What are other examples of how real-time data can be used in future supply chain operations?
Customer Visibility
Customer-specific shipment monitoring is a way to improve service without making expensive changes to your existing distribution systems. Assuming many issues with customer shipments are caused by failures to anticipate issues in order picking, pickups and deliveries, real-time performance monitoring capabilities could be developed for one or more top(or most profitable) customers to avoid issues before they become problems. Remember that there is no guarantee that seeing problems can lead to instant solutions, but at least you can initiate some actions to mitigate problems.
Process Improvements
On-shelf availability improvement via RFID/UPC data analysis and store-level employment management is an emerging technology that has significant promise for solving the "last 100 feet" problem in retail. Often, suppliers have 95+% fill rates to the store, but on-shelf fill rates can drop below 80% if store employees, agents or DSD personnel are not correctly restocking the shelves.

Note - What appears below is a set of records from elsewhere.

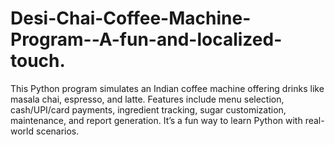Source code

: # Desi-Chai-Coffee-Machine-Program--A-fun-and-localized-touch.
 This Python program simulates an Indian coffee machine offering drinks like masala chai, espresso, and latte. Features include menu selection, cash/UPI/card payments, ingredient tracking, sugar customization, maintenance, and report generation. It’s a fun way to learn Python with real-world scenarios.
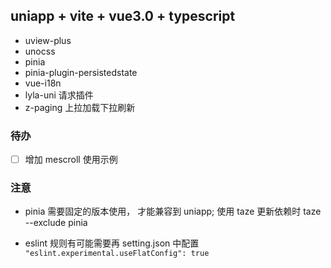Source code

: ## uniapp + vite + vue3.0 + typescript

* uview-plus
* unocss
* pinia
* pinia-plugin-persistedstate
* vue-i18n
* lyla-uni 请求插件
* z-paging 上拉加载下拉刷新

### 待办

- [ ] 增加 mescroll 使用示例

### 注意

+ pinia 需要固定的版本使用， 才能兼容到 uniapp; 使用 taze 更新依赖时 taze --exclude pinia

+ eslint 规则有可能需要再 setting.json 中配置 `"eslint.experimental.useFlatConfig": true`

By monitoring real-time RFID and UPC data at the store level, suppliers can anticipate and even forecast when shelf shortages are likely to occur, resulting in higher sales and profits for both the retailer and the suppliers.
Automated Work Flows
Using intelligent agents to track/evaluate/fix real-time events in supply chains sounds like a technology out of Star Wars. But the technologies already exist today and are widely used in the IT infrastructure world to monitor and repair server and related hardware problems without human intervention. For example, knowledge that a carrier may have problems with a scheduled pick up could be used query the carrier about whether another vehicle could be dispatched, to find an alternative carrier from the preferred list if not and notify the customer of the new delivery arrangements, all without human intervention (unless needed).
Partner Collaboration
Multi-level inventory optimization and management across supply chain partners is becoming a critical management tool for companies with global JIT supply chains. Increasing layers of safety stock (or safety stock "creep") across multi-echelon supply chains which involve outsourced manufacturing, numerous suppliers and carriers as well as multiple distribution points can result in higher costs and misplaced inventory. Traditional inventory optimization, often performed locally by a specific supply chain partner with minimal knowledge of what other companies were doing in other parts of the supply chain results in sub-optimal decisions and lots of extra costs due to higher safety stocks. Innovative, multi-echelon inventory optimization models, using real-time data on manufacturing and delivery status, can significantly reduce safety stock levels and costs while actually improving customer service levels.
Mass Customization
Optimized supply chains to globally source products is not a new idea, but one that has been advanced by the availability of real-time information on customer wants and production/distribution availability. A number of software applications are emerging that build supply chains optimized to source customized products quickly and efficiently, including customizing and personalizing products and services for individual customers at a mass production price. Mass customization has been the dream of academics and supply chain pundits for years. The idea that you can order products that are truly individual and customized to your needs is not a new one. Amazon.com lists numerous books in the mass customization space. H-P, Nike, and Levi Strauss are examples of companies who have successfully used mass customization to develop specific products for individuals, generally at much higher margins than regular products. But the big issue for mass customization for most companies is that mass customization requires a unique and dedicated supply chain with different technology and manufacturing needs. New software is appearing which can solve many of those problems, across a variety of industries.
LARTE's
Location Aware Real Time Enterprises (coined LARTE by the Tech Blog cognoscenti) refer to companies who use real-time GPSS, RFID, wireless, among other data and technologies as an integral component of their business models. Think of FedEx and UPS who use these technologies to optimize pick up and delivery on a real time basis for their trucks on the road. Sears Home Services , among other technology and appliance service companies, use wireless communications to schedule technician repairs, notify customers of delays, access warranty record and service manuals and create/charge bills immediately to credit cards. Similarly, Frito Lay has used wireless technologies for years to compile store shelf inventory to ensure optimal truck stocking for next day delivery.